I think Waitrose had wooden crates and baskets to use as hampers last year too.

JoylessFucker Fri 30-Sep-16 14:38:37

How about milk chocolate sprouts from M&S? Just bought some for himself who loves sprouts, might have to tease him with them, as he'd rather have the vegetables than the chocolate weirdo

Princesspinkgirl Fri 30-Sep-16 19:03:07

Mugs choc biscuits maybe festive shaped choc

NotAMammy Fri 30-Sep-16 21:44:53

I'm mostly planning on hammering some bits of wood together, painting it and hoping for the best coco! It kind of depends what wood I can get on the cheap, I'm hoping to end up with something like this: decorchick.com/diy-crate-shelf/
I'm sure I'll post updates. grin

I am adopting the tea towel idea and a festive candle. Does anyone know if they make adult Christmas activity books with themed crosswords and colouring and some soduko or something? I can imagine that going down well in both houses!

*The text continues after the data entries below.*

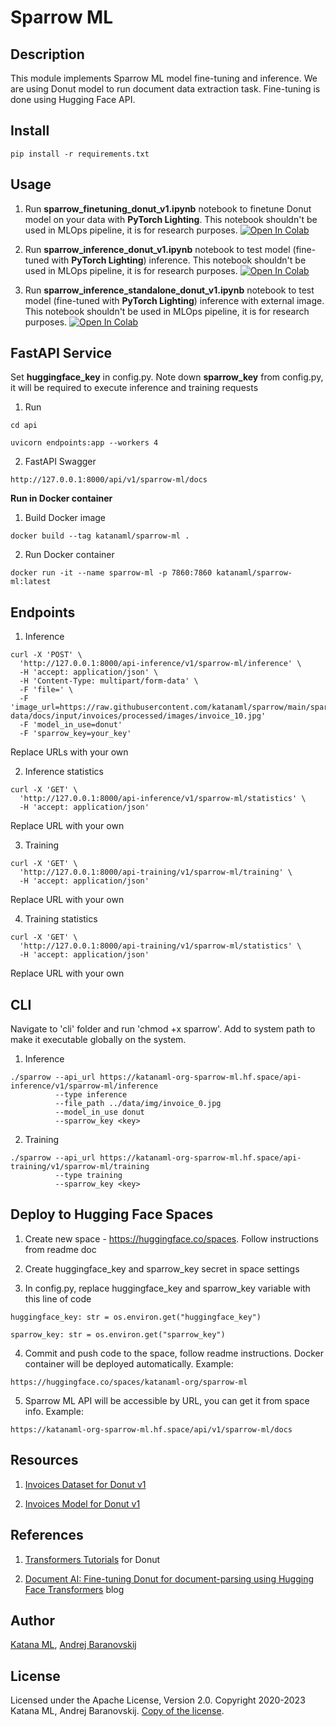 # Sparrow ML

## Description

This module implements Sparrow ML model fine-tuning and inference. We are using Donut model to run document data extraction task. Fine-tuning is done using Hugging Face API.

## Install

```
pip install -r requirements.txt
```

## Usage

1. Run **sparrow_finetuning_donut_v1.ipynb** notebook to finetune Donut model on your data with **PyTorch Lighting**. This notebook shouldn't be used in MLOps pipeline, it is for research purposes. [![Open In Colab](https://colab.research.google.com/assets/colab-badge.svg)](https://colab.research.google.com/drive/1-v1VE2Oow_klQjO-ETGyxuIP4ebIjRGC?usp=sharing)

2. Run **sparrow_inference_donut_v1.ipynb** notebook to test model (fine-tuned with **PyTorch Lighting**) inference. This notebook shouldn't be used in MLOps pipeline, it is for research purposes. [![Open In Colab](https://colab.research.google.com/assets/colab-badge.svg)](https://colab.research.google.com/drive/1eCFAIst7mFOQcib3MzUdgHGpitS1sh8y?usp=sharing)

3. Run **sparrow_inference_standalone_donut_v1.ipynb** notebook to test model (fine-tuned with **PyTorch Lighting**) inference with external image. This notebook shouldn't be used in MLOps pipeline, it is for research purposes. [![Open In Colab](https://colab.research.google.com/assets/colab-badge.svg)](https://colab.research.google.com/drive/1OoX1llhhNWeI9j8ajJRm7dbPFA3ZlFg5?usp=sharing)

## FastAPI Service

Set **huggingface_key** in config.py. Note down **sparrow_key** from config.py, it will be required to execute inference and training requests

1. Run

```
cd api
```

```
uvicorn endpoints:app --workers 4
```

2. FastAPI Swagger

```
http://127.0.0.1:8000/api/v1/sparrow-ml/docs
```

**Run in Docker container**

1. Build Docker image

```
docker build --tag katanaml/sparrow-ml .
```

2. Run Docker container

```
docker run -it --name sparrow-ml -p 7860:7860 katanaml/sparrow-ml:latest
```

## Endpoints

1. Inference

```
curl -X 'POST' \
  'http://127.0.0.1:8000/api-inference/v1/sparrow-ml/inference' \
  -H 'accept: application/json' \
  -H 'Content-Type: multipart/form-data' \
  -F 'file=' \
  -F 'image_url=https://raw.githubusercontent.com/katanaml/sparrow/main/sparrow-data/docs/input/invoices/processed/images/invoice_10.jpg'
  -F 'model_in_use=donut'
  -F 'sparrow_key=your_key'
```

Replace URLs with your own

2. Inference statistics

```
curl -X 'GET' \
  'http://127.0.0.1:8000/api-inference/v1/sparrow-ml/statistics' \
  -H 'accept: application/json'
```

Replace URL with your own

3. Training

```
curl -X 'GET' \
  'http://127.0.0.1:8000/api-training/v1/sparrow-ml/training' \
  -H 'accept: application/json'
```

Replace URL with your own

4. Training statistics

```
curl -X 'GET' \
  'http://127.0.0.1:8000/api-training/v1/sparrow-ml/statistics' \
  -H 'accept: application/json'
```

Replace URL with your own

## CLI

Navigate to 'cli' folder and run 'chmod +x sparrow'. Add to system path to make it executable globally on the system.

1. Inference

```
./sparrow --api_url https://katanaml-org-sparrow-ml.hf.space/api-inference/v1/sparrow-ml/inference 
          --type inference 
          --file_path ../data/img/invoice_0.jpg 
          --model_in_use donut 
          --sparrow_key <key>
```

2. Training

```
./sparrow --api_url https://katanaml-org-sparrow-ml.hf.space/api-training/v1/sparrow-ml/training 
          --type training 
          --sparrow_key <key>
```

## Deploy to Hugging Face Spaces

1. Create new space - https://huggingface.co/spaces. Follow instructions from readme doc

2. Create huggingface_key and sparrow_key secret in space settings

3. In config.py, replace huggingface_key and sparrow_key variable with this line of code

```
huggingface_key: str = os.environ.get("huggingface_key")
```

```
sparrow_key: str = os.environ.get("sparrow_key")
```

4. Commit and push code to the space, follow readme instructions. Docker container will be deployed automatically. Example:

```
https://huggingface.co/spaces/katanaml-org/sparrow-ml
```

5. Sparrow ML API will be accessible by URL, you can get it from space info. Example:

```
https://katanaml-org-sparrow-ml.hf.space/api/v1/sparrow-ml/docs
```

## Resources

1. [Invoices Dataset for Donut v1](https://huggingface.co/datasets/katanaml-org/invoices-donut-data-v1)

2. [Invoices Model for Donut v1](https://huggingface.co/katanaml-org/invoices-donut-model-v1)

## References

1. [Transformers Tutorials](https://github.com/NielsRogge/Transformers-Tutorials/tree/master/Donut) for Donut

2. [Document AI: Fine-tuning Donut for document-parsing using Hugging Face Transformers](https://www.philschmid.de/fine-tuning-donut) blog

## Author

[Katana ML](https://katanaml.io), [Andrej Baranovskij](https://github.com/abaranovskis-redsamurai)

## License

Licensed under the Apache License, Version 2.0. Copyright 2020-2023 Katana ML, Andrej Baranovskij. [Copy of the license](https://github.com/katanaml/sparrow/blob/main/LICENSE).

Amy and Dilly I think that's the good thing about making your own hampers, you can add what you know they'd like. In ordinary circumstances, cheese and crackers and chutneys, etc wouldn't be ate by my Mum, but at Christmas they'll be scoffed by the ravenous hoards!

dillyduck Fri 30-Sep-16 22:17:55

but at Christmas they'll be scoffed by the ravenous hoards!

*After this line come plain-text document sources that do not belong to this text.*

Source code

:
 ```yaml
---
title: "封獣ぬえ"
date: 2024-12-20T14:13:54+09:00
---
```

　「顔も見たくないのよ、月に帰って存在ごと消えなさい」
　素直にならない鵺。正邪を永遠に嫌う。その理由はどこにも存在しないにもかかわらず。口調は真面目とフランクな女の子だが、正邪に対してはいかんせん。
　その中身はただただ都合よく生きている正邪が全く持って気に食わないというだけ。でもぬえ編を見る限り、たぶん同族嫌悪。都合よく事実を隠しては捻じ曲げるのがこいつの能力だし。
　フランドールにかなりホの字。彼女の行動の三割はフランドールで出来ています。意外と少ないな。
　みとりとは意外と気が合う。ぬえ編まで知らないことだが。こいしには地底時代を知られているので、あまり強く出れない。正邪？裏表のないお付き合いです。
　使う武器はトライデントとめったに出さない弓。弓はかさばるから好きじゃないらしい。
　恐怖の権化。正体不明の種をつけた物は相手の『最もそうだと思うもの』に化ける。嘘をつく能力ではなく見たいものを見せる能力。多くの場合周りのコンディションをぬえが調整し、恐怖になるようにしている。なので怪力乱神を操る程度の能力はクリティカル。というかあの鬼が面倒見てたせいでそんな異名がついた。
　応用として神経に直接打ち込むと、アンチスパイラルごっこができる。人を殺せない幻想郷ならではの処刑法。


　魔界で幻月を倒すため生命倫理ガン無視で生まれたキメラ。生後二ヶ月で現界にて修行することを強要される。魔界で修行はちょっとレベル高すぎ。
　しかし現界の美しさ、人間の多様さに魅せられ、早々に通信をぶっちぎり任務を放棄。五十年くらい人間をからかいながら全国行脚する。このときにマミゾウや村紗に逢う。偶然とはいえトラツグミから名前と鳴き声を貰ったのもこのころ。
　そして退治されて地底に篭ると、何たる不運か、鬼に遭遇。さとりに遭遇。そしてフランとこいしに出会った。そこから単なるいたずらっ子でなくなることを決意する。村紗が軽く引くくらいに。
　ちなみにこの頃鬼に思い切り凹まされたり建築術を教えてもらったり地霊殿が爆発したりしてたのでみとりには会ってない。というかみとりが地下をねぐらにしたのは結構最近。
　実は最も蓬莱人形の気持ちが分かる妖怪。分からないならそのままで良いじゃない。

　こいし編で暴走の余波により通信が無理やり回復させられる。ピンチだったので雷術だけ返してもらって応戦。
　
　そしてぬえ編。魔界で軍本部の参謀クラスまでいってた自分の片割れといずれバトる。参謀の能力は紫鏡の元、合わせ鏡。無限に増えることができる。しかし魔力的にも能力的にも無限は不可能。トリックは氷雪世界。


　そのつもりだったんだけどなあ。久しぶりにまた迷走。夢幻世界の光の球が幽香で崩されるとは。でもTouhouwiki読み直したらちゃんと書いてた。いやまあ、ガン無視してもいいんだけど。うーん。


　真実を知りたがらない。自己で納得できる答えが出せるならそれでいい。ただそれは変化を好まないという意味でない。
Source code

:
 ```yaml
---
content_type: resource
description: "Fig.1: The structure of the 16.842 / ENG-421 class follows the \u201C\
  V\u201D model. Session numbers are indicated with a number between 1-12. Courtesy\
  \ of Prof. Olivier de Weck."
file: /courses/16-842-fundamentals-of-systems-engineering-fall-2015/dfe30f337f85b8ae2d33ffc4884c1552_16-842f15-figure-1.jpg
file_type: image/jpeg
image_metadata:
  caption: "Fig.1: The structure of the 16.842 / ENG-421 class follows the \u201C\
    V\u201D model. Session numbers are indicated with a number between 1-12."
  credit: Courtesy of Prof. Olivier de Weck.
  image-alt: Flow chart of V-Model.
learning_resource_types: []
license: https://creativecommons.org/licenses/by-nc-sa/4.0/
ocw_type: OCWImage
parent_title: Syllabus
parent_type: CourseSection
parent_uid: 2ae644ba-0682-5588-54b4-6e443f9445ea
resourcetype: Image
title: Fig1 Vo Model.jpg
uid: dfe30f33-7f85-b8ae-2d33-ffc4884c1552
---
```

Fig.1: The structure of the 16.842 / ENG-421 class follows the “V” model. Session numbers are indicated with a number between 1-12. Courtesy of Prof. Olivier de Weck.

Then that is hardly a gift for her. You could take the items as your contribution to the food if you and other guests are going to eat them.

Sniv Sat 01-Oct-16 09:56:19

NotAMammy

You can buy special Christmas crossword/puzzle books from places like The Works, but I've found it's better to buy the Christmas editions of the regular puzzle mags like Puzzler. For some reason they seem a bit less special that a specific christmas puzzle book (and they inevitably have the price on the cover which is a bit annoying), but the puzzles are much, much better quality.

NotAMammy Sat 01-Oct-16 11:12:17

Thanks Sniv, I'll keep an eye out.

Dillyduck, my mum hates receiving presents, so something that has a mixture of stuff for her and stuff for others is perfect. We're also getting her a larger gift from me and my siblings that's all for her that she'll tell us off for. She lives alone for most of the year, and she likes a small bit of something fancy so she'll eat a bit, but most of it would go to waste. However at Christmas when everyone's around, she'll have a bit and the rest won't go to waste. I do actually consider what people would like when thinking what to give them.

gratesnakes Sat 01-Oct-16 11:30:23

For my mum I would add the January Good Housekeeping Mag and some posh paper napkins. She likes that sort of thing but regards it as extravagant.

AuntieStella Sat 01-Oct-16 11:41:27

Tastes of their youth perhaps?

I was thinking of Ovaltine. Lotus paste has been around for much longer than I realised, and my DM really liked marshmallow fluff.

Also, festive washing up liquid, and soap/hand cream set.

Festive paper napkins, tissues, kitchen roll, loo paper

LunaLoveg00d Sat 01-Oct-16 17:43:37

Oxfam have really nice quality baskets with handles designed for hampers and they're Fair Trade and only £4. They are very well made and would be useful around the house in a way a crate wouldn't be.

Also have to give a big shout out for the Divine chocolate range which is gorgeous and would be a delicious addition to any hamper. My local Oxfam has all its Christmas food in now so it's well worth a look. Also things like olive oil, chutneys, jams and fruit cake - all Fair Trade.